*DIRECTIONS FOR THIS TASK*: Exactly one number should make up the answer: how many lines of the listing contain the string "https".
──────── ENTRIES PROVIDED
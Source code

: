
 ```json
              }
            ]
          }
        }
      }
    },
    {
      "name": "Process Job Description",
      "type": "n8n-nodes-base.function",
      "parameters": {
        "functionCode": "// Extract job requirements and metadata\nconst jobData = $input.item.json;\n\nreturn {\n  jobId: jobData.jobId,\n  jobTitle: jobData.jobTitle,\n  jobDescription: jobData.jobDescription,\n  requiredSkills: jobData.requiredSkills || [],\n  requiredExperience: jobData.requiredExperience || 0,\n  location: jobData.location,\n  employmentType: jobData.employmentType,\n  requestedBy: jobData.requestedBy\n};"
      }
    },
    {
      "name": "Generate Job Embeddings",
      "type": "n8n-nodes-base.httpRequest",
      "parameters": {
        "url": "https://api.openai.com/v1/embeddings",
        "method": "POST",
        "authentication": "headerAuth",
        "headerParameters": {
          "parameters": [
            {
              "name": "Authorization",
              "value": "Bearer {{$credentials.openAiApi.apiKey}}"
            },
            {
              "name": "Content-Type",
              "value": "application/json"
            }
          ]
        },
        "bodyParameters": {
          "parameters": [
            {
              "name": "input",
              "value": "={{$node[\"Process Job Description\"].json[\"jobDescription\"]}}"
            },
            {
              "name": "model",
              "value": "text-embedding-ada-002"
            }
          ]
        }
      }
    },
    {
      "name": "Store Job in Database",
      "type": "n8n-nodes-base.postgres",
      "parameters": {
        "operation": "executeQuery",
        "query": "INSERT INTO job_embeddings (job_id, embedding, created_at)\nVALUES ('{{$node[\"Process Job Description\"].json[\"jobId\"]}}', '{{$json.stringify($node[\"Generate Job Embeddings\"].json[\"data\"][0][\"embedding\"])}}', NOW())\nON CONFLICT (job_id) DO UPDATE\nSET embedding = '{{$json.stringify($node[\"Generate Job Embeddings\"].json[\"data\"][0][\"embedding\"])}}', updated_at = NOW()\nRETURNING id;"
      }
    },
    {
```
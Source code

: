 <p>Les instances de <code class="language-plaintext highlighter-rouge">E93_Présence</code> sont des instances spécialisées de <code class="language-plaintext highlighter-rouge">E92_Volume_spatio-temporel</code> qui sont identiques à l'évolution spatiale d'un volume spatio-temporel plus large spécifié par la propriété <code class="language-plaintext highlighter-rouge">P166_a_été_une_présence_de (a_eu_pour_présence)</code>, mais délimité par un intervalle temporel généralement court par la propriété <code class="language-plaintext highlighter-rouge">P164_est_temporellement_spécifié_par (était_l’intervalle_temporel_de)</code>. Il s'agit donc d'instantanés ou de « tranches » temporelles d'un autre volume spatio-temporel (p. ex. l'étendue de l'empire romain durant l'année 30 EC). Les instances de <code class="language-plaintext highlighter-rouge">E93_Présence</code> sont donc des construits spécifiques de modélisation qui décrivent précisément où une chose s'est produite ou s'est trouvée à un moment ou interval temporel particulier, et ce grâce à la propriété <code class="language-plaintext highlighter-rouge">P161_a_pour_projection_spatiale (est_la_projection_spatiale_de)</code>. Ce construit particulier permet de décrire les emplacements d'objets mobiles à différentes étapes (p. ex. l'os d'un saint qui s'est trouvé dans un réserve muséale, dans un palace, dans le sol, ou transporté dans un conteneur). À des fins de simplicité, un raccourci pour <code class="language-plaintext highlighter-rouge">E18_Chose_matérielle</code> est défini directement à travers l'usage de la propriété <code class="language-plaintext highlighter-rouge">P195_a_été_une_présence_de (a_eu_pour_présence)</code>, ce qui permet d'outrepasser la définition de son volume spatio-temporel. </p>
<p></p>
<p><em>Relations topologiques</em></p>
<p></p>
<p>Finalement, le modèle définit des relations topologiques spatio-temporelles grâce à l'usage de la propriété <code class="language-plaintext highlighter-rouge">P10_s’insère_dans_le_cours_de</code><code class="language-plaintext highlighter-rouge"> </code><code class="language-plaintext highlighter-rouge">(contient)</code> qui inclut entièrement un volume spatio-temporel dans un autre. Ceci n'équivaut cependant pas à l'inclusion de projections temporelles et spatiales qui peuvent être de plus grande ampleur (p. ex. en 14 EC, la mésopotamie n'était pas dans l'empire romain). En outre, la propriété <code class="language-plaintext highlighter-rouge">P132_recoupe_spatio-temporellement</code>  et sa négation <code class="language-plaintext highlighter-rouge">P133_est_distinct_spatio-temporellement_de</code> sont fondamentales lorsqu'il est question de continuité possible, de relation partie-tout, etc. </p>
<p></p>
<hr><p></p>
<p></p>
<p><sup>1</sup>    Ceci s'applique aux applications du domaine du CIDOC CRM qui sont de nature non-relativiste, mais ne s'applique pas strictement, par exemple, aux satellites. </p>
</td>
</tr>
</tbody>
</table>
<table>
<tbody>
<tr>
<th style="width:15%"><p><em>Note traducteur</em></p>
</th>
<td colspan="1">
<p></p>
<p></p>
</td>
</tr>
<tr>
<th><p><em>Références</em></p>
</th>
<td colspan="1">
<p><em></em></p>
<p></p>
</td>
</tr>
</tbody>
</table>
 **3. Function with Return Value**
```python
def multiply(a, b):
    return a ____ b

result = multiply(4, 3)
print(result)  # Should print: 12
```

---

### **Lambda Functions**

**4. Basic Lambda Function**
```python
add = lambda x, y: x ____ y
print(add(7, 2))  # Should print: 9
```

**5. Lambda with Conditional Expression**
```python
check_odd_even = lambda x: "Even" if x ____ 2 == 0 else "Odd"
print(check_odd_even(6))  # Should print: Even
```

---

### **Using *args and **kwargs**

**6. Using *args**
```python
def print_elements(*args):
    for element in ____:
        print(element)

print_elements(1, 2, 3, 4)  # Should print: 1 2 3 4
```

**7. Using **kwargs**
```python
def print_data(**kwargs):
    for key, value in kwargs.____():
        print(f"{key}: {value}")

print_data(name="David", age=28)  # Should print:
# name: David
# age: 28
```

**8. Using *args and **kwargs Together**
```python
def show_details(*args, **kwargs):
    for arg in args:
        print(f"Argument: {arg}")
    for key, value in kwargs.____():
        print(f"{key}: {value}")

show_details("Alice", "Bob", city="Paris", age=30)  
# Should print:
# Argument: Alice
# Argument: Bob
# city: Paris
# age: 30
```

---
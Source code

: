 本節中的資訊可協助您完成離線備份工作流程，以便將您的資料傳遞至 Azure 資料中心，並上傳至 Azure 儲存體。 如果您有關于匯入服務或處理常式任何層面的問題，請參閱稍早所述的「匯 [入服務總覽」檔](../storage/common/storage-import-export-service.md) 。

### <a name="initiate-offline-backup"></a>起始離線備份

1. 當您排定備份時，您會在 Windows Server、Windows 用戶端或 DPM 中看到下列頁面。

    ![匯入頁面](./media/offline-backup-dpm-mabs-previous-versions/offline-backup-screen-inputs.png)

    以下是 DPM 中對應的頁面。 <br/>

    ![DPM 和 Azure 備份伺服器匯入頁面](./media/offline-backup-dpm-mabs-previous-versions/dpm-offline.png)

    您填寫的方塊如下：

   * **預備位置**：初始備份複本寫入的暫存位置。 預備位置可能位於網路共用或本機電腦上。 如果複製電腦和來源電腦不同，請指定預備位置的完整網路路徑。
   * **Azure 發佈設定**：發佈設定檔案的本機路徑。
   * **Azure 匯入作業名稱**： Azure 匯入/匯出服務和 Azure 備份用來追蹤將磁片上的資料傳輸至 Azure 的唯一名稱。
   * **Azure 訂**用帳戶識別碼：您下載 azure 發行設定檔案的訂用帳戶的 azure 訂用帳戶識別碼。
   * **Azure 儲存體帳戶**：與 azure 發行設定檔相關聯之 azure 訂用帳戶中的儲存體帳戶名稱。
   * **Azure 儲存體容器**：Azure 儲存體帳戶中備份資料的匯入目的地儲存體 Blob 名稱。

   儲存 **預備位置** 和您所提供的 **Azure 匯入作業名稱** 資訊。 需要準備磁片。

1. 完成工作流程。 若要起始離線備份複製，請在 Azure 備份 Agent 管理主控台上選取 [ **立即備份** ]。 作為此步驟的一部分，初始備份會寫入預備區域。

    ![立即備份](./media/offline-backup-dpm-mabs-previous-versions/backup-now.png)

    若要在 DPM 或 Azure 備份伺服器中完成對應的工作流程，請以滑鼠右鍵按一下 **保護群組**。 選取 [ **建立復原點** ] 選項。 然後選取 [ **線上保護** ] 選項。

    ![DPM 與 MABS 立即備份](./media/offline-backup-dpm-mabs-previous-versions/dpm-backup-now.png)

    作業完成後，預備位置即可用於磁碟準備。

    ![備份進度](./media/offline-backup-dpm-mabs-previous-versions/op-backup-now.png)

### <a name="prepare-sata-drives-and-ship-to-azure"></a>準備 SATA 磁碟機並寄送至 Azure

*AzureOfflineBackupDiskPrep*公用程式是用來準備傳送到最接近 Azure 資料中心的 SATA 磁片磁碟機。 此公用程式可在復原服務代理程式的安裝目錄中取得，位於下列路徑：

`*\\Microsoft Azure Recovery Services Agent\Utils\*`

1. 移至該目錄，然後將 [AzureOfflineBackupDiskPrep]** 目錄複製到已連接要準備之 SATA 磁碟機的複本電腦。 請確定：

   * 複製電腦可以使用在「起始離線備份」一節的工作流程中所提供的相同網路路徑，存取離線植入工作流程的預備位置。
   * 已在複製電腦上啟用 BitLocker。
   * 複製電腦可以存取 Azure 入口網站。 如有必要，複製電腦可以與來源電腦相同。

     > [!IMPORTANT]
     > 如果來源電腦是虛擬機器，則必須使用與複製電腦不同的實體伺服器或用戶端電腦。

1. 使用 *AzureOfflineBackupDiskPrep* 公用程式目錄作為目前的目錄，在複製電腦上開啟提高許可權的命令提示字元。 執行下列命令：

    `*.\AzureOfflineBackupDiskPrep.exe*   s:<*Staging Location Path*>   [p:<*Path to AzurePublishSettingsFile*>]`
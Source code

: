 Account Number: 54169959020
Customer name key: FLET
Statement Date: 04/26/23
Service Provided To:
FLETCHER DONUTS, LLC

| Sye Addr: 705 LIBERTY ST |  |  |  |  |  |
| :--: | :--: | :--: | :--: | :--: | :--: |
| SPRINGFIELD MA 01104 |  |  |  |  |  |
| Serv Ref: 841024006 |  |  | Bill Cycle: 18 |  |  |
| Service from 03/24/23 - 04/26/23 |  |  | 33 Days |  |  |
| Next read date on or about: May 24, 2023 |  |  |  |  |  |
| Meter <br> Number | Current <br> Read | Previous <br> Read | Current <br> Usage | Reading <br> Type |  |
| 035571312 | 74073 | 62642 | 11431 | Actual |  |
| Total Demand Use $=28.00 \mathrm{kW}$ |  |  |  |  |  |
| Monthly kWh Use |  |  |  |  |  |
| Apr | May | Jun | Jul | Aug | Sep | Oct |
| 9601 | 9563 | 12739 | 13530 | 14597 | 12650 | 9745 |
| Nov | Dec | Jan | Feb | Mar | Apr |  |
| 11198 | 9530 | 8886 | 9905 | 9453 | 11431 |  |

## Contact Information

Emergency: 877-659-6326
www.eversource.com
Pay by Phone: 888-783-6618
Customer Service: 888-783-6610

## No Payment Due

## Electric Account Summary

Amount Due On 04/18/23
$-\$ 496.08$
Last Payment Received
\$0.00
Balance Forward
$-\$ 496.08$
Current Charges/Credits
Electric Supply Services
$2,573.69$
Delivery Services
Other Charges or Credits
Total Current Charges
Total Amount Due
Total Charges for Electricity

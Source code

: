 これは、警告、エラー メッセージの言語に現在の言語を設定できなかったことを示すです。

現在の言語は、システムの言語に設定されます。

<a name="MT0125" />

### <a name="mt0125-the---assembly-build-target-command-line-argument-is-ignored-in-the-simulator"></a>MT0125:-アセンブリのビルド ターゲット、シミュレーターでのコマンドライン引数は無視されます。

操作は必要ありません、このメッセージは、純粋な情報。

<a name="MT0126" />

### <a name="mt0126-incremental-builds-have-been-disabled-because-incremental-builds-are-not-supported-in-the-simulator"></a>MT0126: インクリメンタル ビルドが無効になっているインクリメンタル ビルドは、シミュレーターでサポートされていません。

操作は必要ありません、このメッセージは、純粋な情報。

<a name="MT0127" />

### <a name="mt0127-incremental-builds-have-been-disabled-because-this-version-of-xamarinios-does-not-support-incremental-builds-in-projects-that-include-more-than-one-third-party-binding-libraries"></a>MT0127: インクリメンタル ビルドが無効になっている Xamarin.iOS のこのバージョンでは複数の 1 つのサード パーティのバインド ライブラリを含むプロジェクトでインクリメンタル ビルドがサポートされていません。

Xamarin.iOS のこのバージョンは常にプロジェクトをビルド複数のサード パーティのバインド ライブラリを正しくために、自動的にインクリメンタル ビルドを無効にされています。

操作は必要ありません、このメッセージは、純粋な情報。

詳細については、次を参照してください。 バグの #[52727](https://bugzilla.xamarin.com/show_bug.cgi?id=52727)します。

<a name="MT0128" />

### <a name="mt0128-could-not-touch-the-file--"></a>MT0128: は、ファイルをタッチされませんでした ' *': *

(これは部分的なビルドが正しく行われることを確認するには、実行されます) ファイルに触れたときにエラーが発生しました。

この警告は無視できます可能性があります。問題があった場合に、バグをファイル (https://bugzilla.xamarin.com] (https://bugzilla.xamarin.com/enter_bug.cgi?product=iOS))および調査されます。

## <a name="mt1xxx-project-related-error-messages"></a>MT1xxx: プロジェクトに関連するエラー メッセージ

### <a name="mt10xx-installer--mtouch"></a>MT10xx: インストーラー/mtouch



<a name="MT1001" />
────────────────
*RESULT*: 3